After a bit of hunting I realised it was a problem with a difference in how GDAL and mapshaper interpret the GeoJSON standard. In earlier GeoJSON you could specify a Coordinate Reference System (CRS), and the data in the GeoJSON could use that CRS. However, when the GeoJSON standard was updated in 2016 the CRS field was dropped and all data stored in a GeoJSON needs now to be in WGS 84.
Some quick context to try make what happens next make more sense. WGS 84 means you use latitude and longitude in the GeoJSON file, and when that gets projected onto a flat rectangle like a map, or an SVG file, you treat the latitude values as your y value and the longitude values as you x value. But the problem with this in general is that as your latitude changes, so does the circumference of the earth, so just converting longitude to an x value when you plot the map gets increasingly distorted as you move to the poles. I've discussed problems with WGS 84 before, so I'll spare you the deep dive, other than to note that Sweden is quite near the poles, and so for its officially published geospatial data it doesn't use WGS 84 (nor does the UK for that matter). If you want to see why, you can compare the above maps with this one where the data is in WGS 84:
It looks squished, but that's because my blog software has tried to keep all the images on this page the same width, it should be the same height as the previous one, but much much wider, due to the aforementioned distortions. The point is, what is a relatively square area if you are looking down over it locally, becomes a very different shape in the WGS 84 Mercator projection.

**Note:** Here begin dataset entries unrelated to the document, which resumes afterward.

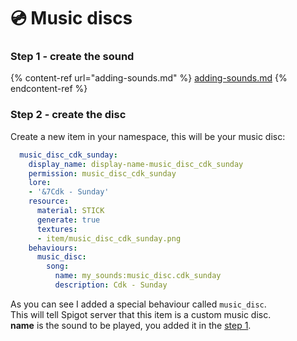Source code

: # 💿 Music discs

### Step 1 - create the sound

{% content-ref url="adding-sounds.md" %}
[adding-sounds.md](adding-sounds.md)
{% endcontent-ref %}

### Step 2 - create the disc

Create a new item in your namespace, this will be your music disc:

```yaml
  music_disc_cdk_sunday:
    display_name: display-name-music_disc_cdk_sunday
    permission: music_disc_cdk_sunday
    lore:
    - '&7Cdk - Sunday'
    resource:
      material: STICK
      generate: true
      textures:
      - item/music_disc_cdk_sunday.png
    behaviours:
      music_disc:
        song:
          name: my_sounds:music_disc.cdk_sunday
          description: Cdk - Sunday
```

As you can see I added a special behaviour called `music_disc`.\
This will tell Spigot server that this item is a custom music disc.\
**name** is the sound to be played, you added it in the [step 1](music-discs.md#step-1-create-the-sound).

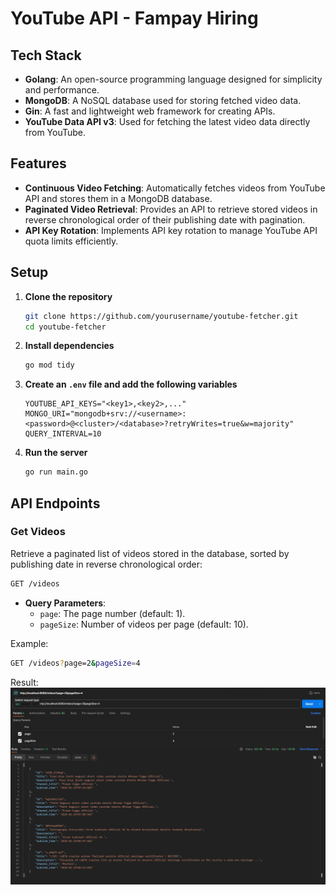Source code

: # YouTube API - Fampay Hiring

## Tech Stack
- **Golang**: An open-source programming language designed for simplicity and performance.
- **MongoDB**: A NoSQL database used for storing fetched video data.
- **Gin**: A fast and lightweight web framework for creating APIs.
- **YouTube Data API v3**: Used for fetching the latest video data directly from YouTube.

## Features
- **Continuous Video Fetching**: Automatically fetches videos from YouTube API and stores them in a MongoDB database.
- **Paginated Video Retrieval**: Provides an API to retrieve stored videos in reverse chronological order of their publishing date with pagination.
- **API Key Rotation**: Implements API key rotation to manage YouTube API quota limits efficiently.

## Setup

1. **Clone the repository**
   ```bash
   git clone https://github.com/yourusername/youtube-fetcher.git
   cd youtube-fetcher
   ```

2. **Install dependencies**
   ```bash
   go mod tidy
   ```

3. **Create an `.env` file and add the following variables**
   ```plaintext
   YOUTUBE_API_KEYS="<key1>,<key2>,..."
   MONGO_URI="mongodb+srv://<username>:<password>@<cluster>/<database>?retryWrites=true&w=majority"
   QUERY_INTERVAL=10
   ```

4. **Run the server**
   ```bash
   go run main.go
   ```

## API Endpoints

### Get Videos
Retrieve a paginated list of videos stored in the database, sorted by publishing date in reverse chronological order:
```bash
GET /videos
```
- **Query Parameters**:
  - `page`: The page number (default: 1).
  - `pageSize`: Number of videos per page (default: 10).

Example:
```bash
GET /videos?page=2&pageSize=4
```
Result:
![YouTube Fetcher API Testing](assets/result/youtube-fetcher.png)

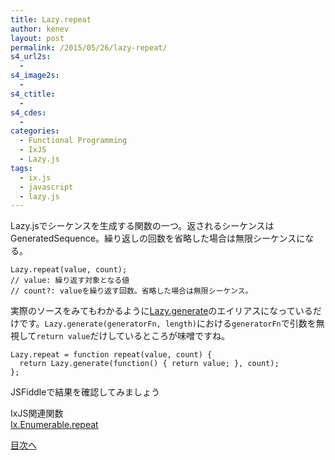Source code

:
 ```yaml
---
title: Lazy.repeat
author: kenev
layout: post
permalink: /2015/05/26/lazy-repeat/
s4_url2s:
  - 
s4_image2s:
  - 
s4_ctitle:
  - 
s4_cdes:
  - 
categories:
  - Functional Programming
  - IxJS
  - Lazy.js
tags:
  - ix.js
  - javascript
  - lazy.js
---
```

Lazy.jsでシーケンスを生成する関数の一つ。返されるシーケンスはGeneratedSequence。繰り返しの回数を省略した場合は無限シーケンスになる。

<pre><code class="js">Lazy.repeat(value, count);
// value: 繰り返す対象となる値
// count?: valueを繰り返す回数。省略した場合は無限シーケンス。
</code></pre>

実際のソースをみてもわかるように[Lazy.generate][1]のエイリアスになっているだけです。`Lazy.generate(generatorFn, length)`における`generatorFn`で引数を無視して`return value`だけしているところが味噌ですね。

<pre><code class="js">Lazy.repeat = function repeat(value, count) {
  return Lazy.generate(function() { return value; }, count);
};
</code></pre>

JSFiddleで結果を確認してみましょう  


IxJS関連関数  
[Ix.Enumerable.repeat][2]

[目次へ][3]

 [1]: http://kenev.net/2015/05/20/lazy-generate/
 [2]: http://kenev.net/2015/05/26/ix-enumerable-repeat/
 [3]: http://kenev.net/2015/05/20/lazy-js-%e5%ae%9f%e8%b7%b5%e3%80%80%e7%9b%ae%e6%ac%a1/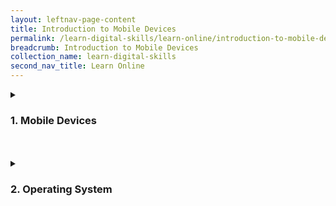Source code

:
 ```yaml
---
layout: leftnav-page-content
title: Introduction to Mobile Devices
permalink: /learn-digital-skills/learn-online/introduction-to-mobile-devices/
breadcrumb: Introduction to Mobile Devices
collection_name: learn-digital-skills
second_nav_title: Learn Online
---
```

<details>
 <summary><h3>1. Mobile Devices</h3></summary>
 
 1. Introduction to Smartphones - <a href="https://www.digitalunite.com/technology-guides/smartphones-tablets/smartphones" target="_blank">Link</a><br>
 2. Introduction to Tablet - <a href="https://www.digitalunite.com/technology-guides/smartphones-tablets/tablet-computers" target="_blank">Link</a><br>
 
 </details>
<br>
<br>
<details>
 <summary><h3>2. Operating System</h3></summary>
 
 <h5>Android Basics</h5><br>
   1. Introduction to Android - <a href="https://edu.gcfglobal.org/en/androidbasics/" target="_blank">Link</a><br>
   2. Android Mobile Security - <a href="https://www.csa.gov.sg/gosafeonline/go-safe-for-me/homeinternetusers/android-mobile-security-what-you-need-to-know-about-malicious-apps" target="_blank">Link</a><br>
   3. Protect Your Android Device - <a href="https://support.google.com/android/answer/6215472?hl=en" target="_blank">Link</a><br>
  
<h5>iOS Basics</h5><br>
   1. FAQ on Apple ID  - <a href="https://appleid.apple.com/faq/#!&page=faq" target="_blank">Link</a><br>
   2. Getting Started with iPad - <a href="https://books.apple.com/us/book/ipad-starter-guide-ios-10/id1181563338" target="_blank">Link</a><br>(*Please note that you will need an Apple account to download the iBooks into your Apple device, for the link above. The Apple ID is the personal account that you use when you first set up your iPhone/iPad. Size: 272 MB*)
   3.  iPad Basics - <a href="https://edu.gcfglobal.org/en/ipadbasics/" target="_blank">Link</a><br>
   4. Make Your iPad and iPhone Accessible - <a href="https://www.apple.com/accessibility/" target="_blank">Link</a><br>

<h5>Windows Basics</h5><br>
   1. Using Microsoft Surface - <a href="/files/surface-pro-4-user-guide-EN.pdf">Download guide</a><br>
 
 </details>
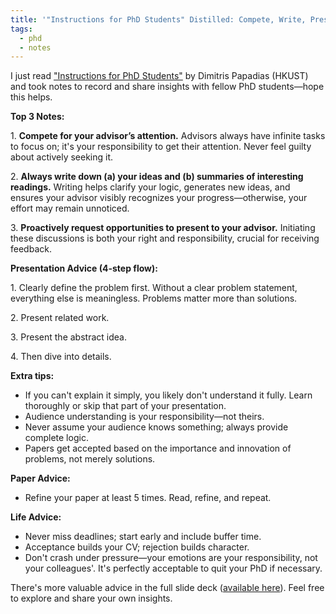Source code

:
 ```yaml
---
title: '"Instructions for PhD Students" Distilled: Compete, Write, Present'
tags:
  - phd
  - notes
---
```


I just read ["Instructions for PhD Students"](https://edisonchan-szu.github.io/Instructions_for_PhD_Students.pdf) by Dimitris Papadias (HKUST) and took notes to record and share insights with fellow PhD students—hope this helps.

**Top 3 Notes:**

1\. **Compete for your advisor’s attention.** Advisors always have infinite tasks to focus on; it's your responsibility to get their attention. Never feel guilty about actively seeking it.

2\. **Always write down (a) your ideas and (b) summaries of interesting readings.** Writing helps clarify your logic, generates new ideas, and ensures your advisor visibly recognizes your progress—otherwise, your effort may remain unnoticed.

3\. **Proactively request opportunities to present to your advisor.** Initiating these discussions is both your right and responsibility, crucial for receiving feedback.

**Presentation Advice (4-step flow):**

1\. Clearly define the problem first. Without a clear problem statement, everything else is meaningless. Problems matter more than solutions.

2\. Present related work.

3\. Present the abstract idea.

4\. Then dive into details.

**Extra tips:**

- If you can't explain it simply, you likely don't understand it fully. Learn thoroughly or skip that part of your presentation.
- Audience understanding is your responsibility—not theirs.
- Never assume your audience knows something; always provide complete logic.
- Papers get accepted based on the importance and innovation of problems, not merely solutions.

**Paper Advice:**

- Refine your paper at least 5 times. Read, refine, and repeat.

**Life Advice:**

- Never miss deadlines; start early and include buffer time.
- Acceptance builds your CV; rejection builds character.
- Don't crash under pressure—your emotions are your responsibility, not your colleagues'. It's perfectly acceptable to quit your PhD if necessary.

There's more valuable advice in the full slide deck ([available here](https://edisonchan-szu.github.io/Instructions_for_PhD_Students.pdf)). Feel free to explore and share your own insights.


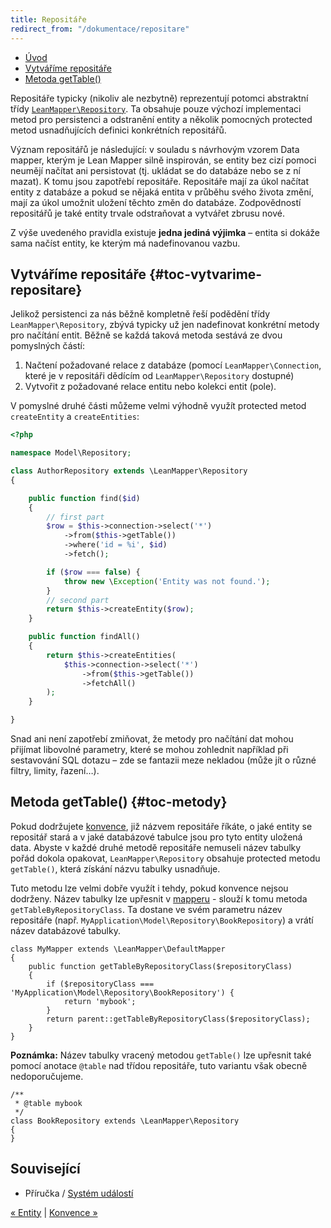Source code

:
```yaml
---
title: Repositáře
redirect_from: "/dokumentace/repositare"
---
```


* [Úvod](#page-title)
* [Vytváříme repositáře](#toc-vytvarime-repositare)
* [Metoda getTable()](#toc-metody)


Repositáře typicky (nikoliv ale nezbytně) reprezentují potomci abstraktní třídy [`LeanMapper\Repository`](https://apidoc.intm.org/tharos/leanmapper/master/class-LeanMapper.Repository.html). Ta obsahuje pouze výchozí implementaci metod pro persistenci a odstranění entity a několik pomocných protected metod usnadňujících definici konkrétních repositářů.

Význam repositářů je následující: v souladu s návrhovým vzorem Data mapper, kterým je Lean Mapper silně inspirován, se entity bez cizí pomoci neumějí načítat ani persistovat (tj. ukládat se do databáze nebo se z ní mazat). K tomu jsou zapotřebí repositáře. Repositáře mají za úkol načítat entity z databáze a pokud se nějaká entita v průběhu svého života změní, mají za úkol umožnit uložení těchto změn do databáze. Zodpovědností repositářů je také entity trvale odstraňovat a vytvářet zbrusu nové.

Z výše uvedeného pravidla existuje **jedna jediná výjimka** – entita si dokáže sama načíst entity, ke kterým má nadefinovanou vazbu.


## Vytváříme repositáře {#toc-vytvarime-repositare}

Jelikož persistenci za nás běžně kompletně řeší podědění třídy `LeanMapper\Repository`, zbývá typicky už jen nadefinovat konkrétní metody pro načítání entit. Běžně se každá taková metoda sestává ze dvou pomyslných částí:

1. Načtení požadované relace z databáze (pomocí `LeanMapper\Connection`, které je v repositáři dědícím od `LeanMapper\Repository` dostupné)
2. Vytvořit z požadované relace entitu nebo kolekci entit (pole).

V pomyslné druhé části můžeme velmi výhodně využít protected metod `createEntity` a `createEntities`:

``` php
<?php

namespace Model\Repository;

class AuthorRepository extends \LeanMapper\Repository
{

	public function find($id)
	{
		// first part
		$row = $this->connection->select('*')
			->from($this->getTable())
			->where('id = %i', $id)
			->fetch();

		if ($row === false) {
			throw new \Exception('Entity was not found.');
		}
		// second part
		return $this->createEntity($row);
	}

	public function findAll()
	{
		return $this->createEntities(
			$this->connection->select('*')
				->from($this->getTable())
				->fetchAll()
		);
	}

}
```

Snad ani není zapotřebí zmiňovat, že metody pro načítání dat mohou přijímat libovolné parametry, které se mohou zohlednit například při sestavování SQL dotazu – zde se fantazii meze nekladou (může jít o různé filtry, limity, řazení…).


## Metoda getTable() {#toc-metody}

Pokud dodržujete [konvence](/cs/docs/konvence/), již názvem repositáře říkáte, o jaké entity se repositář stará a v jaké databázové tabulce jsou pro tyto entity uložená data. Abyste v každé druhé metodě repositáře nemuseli název tabulky pořád dokola opakovat, `LeanMapper\Repository` obsahuje protected metodu `getTable()`, která získání názvu tabulky usnadňuje.

Tuto metodu lze velmi dobře využít i tehdy, pokud konvence nejsou dodrženy. Název tabulky lze upřesnit v [mapperu](/cs/docs/mapper/) - slouží k tomu metoda `getTableByRepositoryClass`. Ta dostane ve svém parametru název repositáře (např. `MyApplication\Model\Repository\BookRepository`) a vrátí název databázové tabulky.

``` php?start_inline=1
class MyMapper extends \LeanMapper\DefaultMapper
{
	public function getTableByRepositoryClass($repositoryClass)
	{
		if ($repositoryClass === 'MyApplication\Model\Repository\BookRepository') {
			return 'mybook';
		}
		return parent::getTableByRepositoryClass($repositoryClass);
	}
}
```

**Poznámka:** Název tabulky vracený metodou `getTable()` lze upřesnit také pomocí anotace `@table` nad třídou repositáře, tuto variantu však obecně nedoporučujeme.

``` php?start_inline=1
/**
 * @table mybook
 */
class BookRepository extends \LeanMapper\Repository
{
}
```


## Související

* Příručka / [Systém událostí](/cs/docs/system-udalosti/)


[« Entity](/cs/docs/entity/) | [Konvence »](/cs/docs/konvence/)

Anyway, back to why QGIS didn't display anything. Because GDAL knew that the GeoTIFF data was in EPSG:3006, Sweden's local CRS, it made an old style GeoJSON with that CRS embedded, and all the point values in that CRS. EPSG:3006 actually uses metres from a fixed origin, so the points in that are like 500000 across and 7000000 up. Mapshaper however assumed there were very large latitude and longitude values, and made me a GeoJSON with simplified versions of those numbers in, but claimed the output was WGS 84. So QGIS presumably just threw it's hands up in the air as these values don't make sense in WGS 84, and didn't display anything (annoyingly it didn't seem to complain either).
It took me a while to figure this out, and in the end I had to use ogr2ogr, another tool in the GDAL suite to let me translate my GeoJSON files between the local CRS and WGS 84 and then back again afterwards.
$ ogr2ogr -t_srs EPSG:4326 coverted_to_wgs84.geojson source.geojson
I think the more I do work in GIS the more I think it's fine to have latitude and longitude as a storage format, but never as a rendering or rasterising format.